- **Records shown**
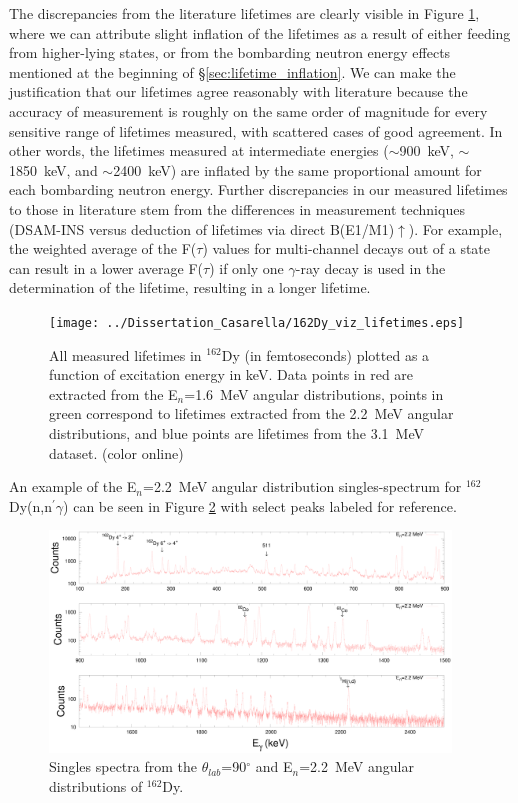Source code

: The discrepancies from the literature lifetimes are clearly visible in Figure \ref{fig:162Dy_viz_lifetimes}, where we can attribute slight inflation of the lifetimes as a result of either feeding from higher-lying states, or from the bombarding neutron energy effects mentioned at the beginning of \S \ref{sec:lifetime_inflation}. We can make the justification that our lifetimes agree reasonably with literature because the accuracy of measurement is roughly on the same order of magnitude for every sensitive range of lifetimes measured, with scattered cases of good agreement. In other words, the lifetimes measured at intermediate energies ($\sim$900~keV, $\sim$1850~keV, and $\sim$2400~keV) are inflated by the same proportional amount for each bombarding neutron energy. Further discrepancies in our measured lifetimes to those in literature stem from the differences in measurement techniques (DSAM-INS versus deduction of lifetimes via direct B(E1/M1)$\uparrow$). For example, the weighted average of the F($\tau$) values for multi-channel decays out of a state can result in a lower average F($\tau$) if only one $\gamma$-ray decay is used in the determination of the lifetime, resulting in a longer lifetime. 

\begin{figure}[h!]
\begin{center}
\texttt{[image: ../Dissertation\_Casarella/162Dy\_viz\_lifetimes.eps]}
\caption{All measured lifetimes in $^{162}$Dy (in femtoseconds) plotted as a function of excitation energy in keV. Data points in red are extracted from the E$_n$=1.6~MeV angular distributions, points in green correspond to lifetimes extracted from the 2.2~MeV angular distributions, and blue points are lifetimes from the 3.1~MeV dataset. (color online) \label{fig:162Dy_viz_lifetimes}}
\end{center}
\end{figure}

An example of the E$_n$=2.2~MeV angular distribution singles-spectrum for $^{162}$Dy(n,n$^\prime\gamma$) can be seen in Figure \ref{fig:162Dy_220_spectrum} with select peaks labeled for reference.

\begin{figure}[h!]
\begin{center}
\includegraphics[width=0.95\textwidth]{sample_spec_stacked_220.eps}
\caption{Singles spectra from the $\theta_{lab}$=90$^\circ$ and E$_n$=2.2~MeV angular distributions of $^{162}$Dy. \label{fig:162Dy_220_spectrum}}
\end{center}
\end{figure}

- **Task details**
Please output every record above exactly as written, leaving out the pictures.

- **Expected answer**
Source code

: The discrepancies from the literature lifetimes are clearly visible in Figure \ref{fig:162Dy_viz_lifetimes}, where we can attribute slight inflation of the lifetimes as a result of either feeding from higher-lying states, or from the bombarding neutron energy effects mentioned at the beginning of \S \ref{sec:lifetime_inflation}. We can make the justification that our lifetimes agree reasonably with literature because the accuracy of measurement is roughly on the same order of magnitude for every sensitive range of lifetimes measured, with scattered cases of good agreement. In other words, the lifetimes measured at intermediate energies ($\sim$900~keV, $\sim$1850~keV, and $\sim$2400~keV) are inflated by the same proportional amount for each bombarding neutron energy. Further discrepancies in our measured lifetimes to those in literature stem from the differences in measurement techniques (DSAM-INS versus deduction of lifetimes via direct B(E1/M1)$\uparrow$). For example, the weighted average of the F($\tau$) values for multi-channel decays out of a state can result in a lower average F($\tau$) if only one $\gamma$-ray decay is used in the determination of the lifetime, resulting in a longer lifetime. 

\begin{figure}[h!]
\begin{center}
\texttt{[image: ../Dissertation\_Casarella/162Dy\_viz\_lifetimes.eps]}
\caption{All measured lifetimes in $^{162}$Dy (in femtoseconds) plotted as a function of excitation energy in keV. Data points in red are extracted from the E$_n$=1.6~MeV angular distributions, points in green correspond to lifetimes extracted from the 2.2~MeV angular distributions, and blue points are lifetimes from the 3.1~MeV dataset. (color online) \label{fig:162Dy_viz_lifetimes}}
\end{center}
\end{figure}

An example of the E$_n$=2.2~MeV angular distribution singles-spectrum for $^{162}$Dy(n,n$^\prime\gamma$) can be seen in Figure \ref{fig:162Dy_220_spectrum} with select peaks labeled for reference.

\begin{figure}[h!]
\begin{center}
\includegraphics[width=0.95\textwidth]{sample_spec_stacked_220.eps}
\caption{Singles spectra from the $\theta_{lab}$=90$^\circ$ and E$_n$=2.2~MeV angular distributions of $^{162}$Dy. \label{fig:162Dy_220_spectrum}}
\end{center}
\end{figure}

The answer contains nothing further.